From that moment on, I embraced the fact that I have to be at the frontlines for the issues I care about. I started in my own school. To attack bias in Bronx Science, I became a founding member of Equity Board.
“We know there are lots of problems in this school, but let’s pick one to tackle today,” the assistant principal suggested. Consisting of 20 principal-selected students, the mission of Equity Board is to make Bronx Science a more inclusive environment. As the home to a diverse student body, Bronx Science attracts people from all walks of life. However, our school isn’t perfect; prejudice persists.
“I think the most significant issue is our lack of unity. People tend to create cliques that exclude others. Unfortunately, these cliques are usually based on ethnicity,” I said. A list of potential solutions zoomed around inside my head: grade-wide mingling events, Respect For All lessons during homeroom, and more until… “What if we address bias in Health classes?”
So that became our goal. As you read this, we are developing an anti-bias curriculum to implement into Health classes for the next school year and planning an International Week where we share small anti-bias tasks that all students can perform such as reading news from varied sources and getting to know peers with different perspectives. My experience at the March For Our Lives motivated me to create change in my school, but I don’t plan on stopping there.
At the College of Human Ecology, I’ll be able to develop my problem-solving skills with individuals as solution-oriented as myself.
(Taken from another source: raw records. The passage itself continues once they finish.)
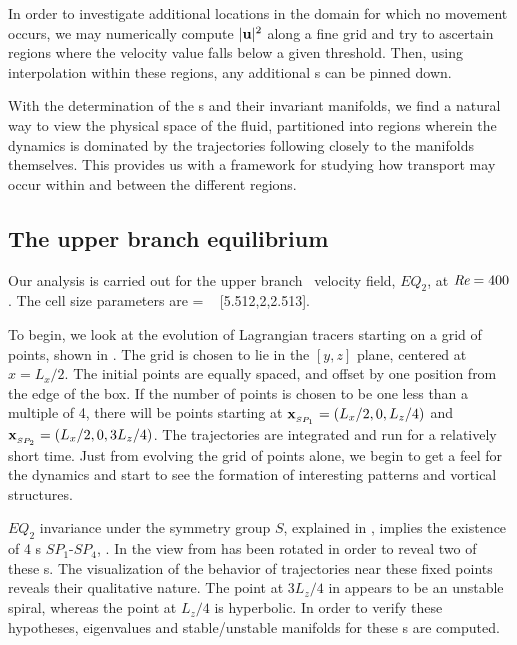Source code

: \documentclass[letter,12pt,openany]{article}
\begin{document}
In order to investigate additional locations in the domain for which no 
movement occurs, we may numerically compute $|{\bf u}|^{2}$ along a fine grid 
and try to ascertain regions where the velocity value falls below a given 
threshold. Then, using interpolation within these regions, any additional  
\stagp s can be pinned down. 

With the determination of the {\stagp}s and their invariant manifolds, we 
find a natural way to view the physical space of the fluid, partitioned 
into regions wherein the dynamics is dominated by the trajectories 
following closely to the manifolds themselves. This provides us with a 
framework for studying how transport may occur within and between the 
different regions. 

\subsection{The upper branch equilibrium}
\label{s:eq2}

Our analysis is carried out for the upper branch \eqv\ velocity field, 
$EQ_2$, at $\textit{Re} = 400$. 
The cell size parameters are 
\beq   
[L_x,2,L_z]
         = \; [2\pi/1.14,2,4\pi/5]
         ~ [5.512,2,2.513].

To begin, we look at the evolution of Lagrangian tracers starting on a 
grid of points, shown in . The grid is chosen to lie 
in the $[y,z]$ plane, centered at $x = L_x/2$. The initial points are 
equally spaced, and offset by one position from the edge of the box. If 
the number of points is chosen to be one less than a multiple of 4, there 
will be points starting at $\bold{x}_{_{SP_{1}}}=(L_x/2,0,L_z/4)$ and 
$\bold{x}_{_{SP_{2}}}=(L_x/2,0,3L_z/4)$. The trajectories are integrated 
and run for a relatively short time. Just from evolving the 
grid of points alone, we begin to get a feel for the dynamics and start 
to see the formation of interesting patterns and vortical structures. 

$EQ_2$ invariance under the symmetry group $S$, explained  in 
, implies the existence of 4 \stagp s 
$SP_1$-$SP_4$, . In  the view 
from  has been rotated in order to reveal two of 
these \stagp s. The visualization of the behavior of trajectories near 
these fixed points reveals their  qualitative nature. The point at 
$3L_z/4$ in  appears to be an unstable spiral, 
whereas the point at $L_z/4$ is hyperbolic. In order to verify these 
hypotheses, eigenvalues and stable/unstable manifolds for these \stagp s 
are computed. 
\end{document}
With courses like Translation of Research into Policy and Practice for the Human Development major, I’ll learn how to implement my future research into several fields of study. Interdisciplinary problems call for interdisciplinary solutions, and the Human Development major will prepare me to attack social justice issues from all angles: psychology, medicine, and policy. The first step? Receiving a letter of acceptance from Cornell.